From the Guidelines
Empty nose syndrome (ENS) should be treated with a focus on reducing crusting and alleviating foul odor through continuous nasal hygiene, such as nasal lavage and crust debridement, as well as the use of topical and/or systemic antibiotics when necessary, as recommended by the updated practice parameter 1. The treatment of ENS involves a combination of approaches to manage symptoms and improve quality of life. Some key considerations include:
- Nasal irrigation with saline or sodium bicarbonate solution to maintain moisture and reduce crusting
- Periodic debridement of crusts, if necessary, to alleviate foul odor and promote healing
- Use of topical antibiotics, such as mupirocin, in the lavage solution for purulent secretions
- Systemic antibiotics when an acute infection is present
- Maintenance of good nasal hygiene to prevent secondary infections and promote comfort It is essential to differentiate between primary and secondary atrophic rhinitis, as the treatment approach may vary depending on the underlying cause. Primary atrophic rhinitis is a chronic condition characterized by progressive atrophy of the nasal mucosa, nasal crusting, and fetor, while secondary atrophic rhinitis develops as a result of other primary conditions, such as chronic granulomatous disorders or excessive surgery to the nasal turbinates 1. The etiology of primary atrophic rhinitis is not yet established, but it is thought to be related to bacterial infections, such as Klebsiella ozaenae, or genetic associations, which require further confirmation 1. In clinical practice, a multidisciplinary approach involving ENT specialists, pain management, and psychological support may be necessary to address the significant impact of ENS on quality of life, including anxiety, depression, and sleep disturbances.
From the Research
Definition and Symptoms of Empty Nose Syndrome
- Empty nose syndrome (ENS) is a clinical entity without a consensual definition, characterized by paradoxical nasal congestion, nasal dryness, epistaxis, and suffocation 2.
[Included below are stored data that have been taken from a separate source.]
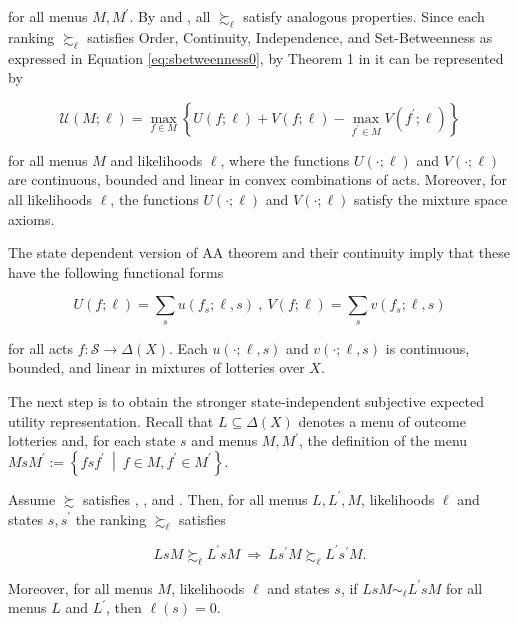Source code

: for all menus \( M, M^{\prime} \). By  and , all \( \succsim_{\ell} \) satisfy analogous properties. Since each ranking \(\succsim_{\ell}\) satisfies Order, Continuity, Independence, and Set-Betweenness as expressed in Equation \eqref{eq:sbetweenness0}, by Theorem 1 in \cite{kopylovTemptationsGeneralSettings2009} it can be represented by

\begin{equation}\label{eq:tempt}
	\mathcal{U} \left(M ; \ell \right) = \max_{f \in M}\left\{ U  \left(f ; \ell \right) + V \left( f ; \ell \right) - \max _{f^{\prime} \in M} V\left(f^{\prime} ; \ell \right)  \right\}
\end{equation}

for all menus \( M \) and likelihoods \( \ell \), where the functions \( U \left( \cdot ; \ell \right) \) and \( V \left( \cdot ; \ell \right) \) are continuous, bounded and linear in convex combinations of acts. Moreover, for all likelihoods \( \ell \), the functions \( U \left( \cdot ; \ell \right) \) and \( V \left( \cdot ; \ell \right) \) satisfy the mixture space axioms.

The state dependent version of AA theorem and their continuity imply that these have the following functional forms

\begin{equation}\label{eq:act}
	U \left(f ; \ell \right) = \sum_{s} u \left(f_{s} ; \ell, s \right) \: , \: V \left( f ; \ell \right) = \sum_{s} v \left(f_{s} ; \ell, s \right)
\end{equation}

for all acts \( f : \mathcal{S} \rightarrow \Delta \left( X \right) \). Each \( u \left( \cdot ; \ell, s \right) \) and \( v \left( \cdot ; \ell, s \right) \) is continuous, bounded, and linear in mixtures of lotteries over \( X \).

The next step is to obtain the stronger state-independent subjective expected utility representation. Recall that \( L \subseteq \Delta \left( X \right) \) denotes a menu of outcome lotteries and, for each state \( s \) and menus \( M, M^{\prime} \), the definition of the menu \( M s M^{\prime} := \left\{ f s f^{\prime} \: \middle\vert  \: f \in M, f^{\prime} \in M^{\prime} \right\} \).

\begin{lemma}\label{lem:sindep}
	Assume \( \succsim \) satisfies , , and . Then, for all menus \( L, L^{\prime}, M \), likelihoods \( \ell \) and states \( s, s^{\prime} \) the ranking \( \succsim_{\ell} \) satisfies

	\begin{equation}\label{eq:lem2}
		LsM \succsim_{\ell} L^{\prime} s M \: \Rightarrow \: L {s^{\prime}} M \succsim_{\ell} L^{\prime} {s^{\prime}} M .
	\end{equation}

	Moreover, for all  menus \( M \), likelihoods \( \ell \) and states \( s \), if \( LsM \sim_{\ell} L^{\prime} s M \) for all menus \( L \) and \( L^{\prime} \), then \( \ell \left( s \right) = 0 \).
\end{lemma}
- The most common signs and symptoms of ENS include paradoxical nasal obstruction, nasal dryness and crusting, and a persistent feeling of dyspnea 3, 4.
- ENS is a rare, late complication of turbinate surgery, and its pathogenesis is not well understood 4.
Diagnosis of Empty Nose Syndrome
- The diagnosis of ENS is clinical, though often difficult to make due to the poor correlation between subjective and objective findings 4.
- Diagnostic tools to assess for empty nose syndrome include a validated patient questionnaire and the office cotton test 5.
- Diagnosis is founded on a range of symptoms that need to be precisely collated, and broad post-surgical nasal permeability 3.
Management and Treatment of Empty Nose Syndrome
- Conservative management is generally preferred for ENS, including mucosal humidification, irrigations, and emollients 4.
- Surgical therapy should be reserved for refractory cases and may involve turbinate reconstruction, most commonly using implantable biomaterials 4, 2.
- Treatment involves topical moisturization, behavioral/psychiatric assessment/treatment, and surgical reconstruction 5.
- Surgical options and recent tissue regeneration techniques have demonstrated efficacy in treating ENS, but more detailed investigations are necessary to establish a standardized treatment protocol 2.
Prevention of Empty Nose Syndrome
- Prevention is the most important strategy, and seeks to check the reality of nasal dyspermeability resistant to medical treatment before any surgery is envisaged 3.
- Prevention of this feared complication through turbinate-sparing techniques is essential 4, 5.
- Minimizing inferior and middle turbinate tissue loss can help prevent postprocedural ENS 5.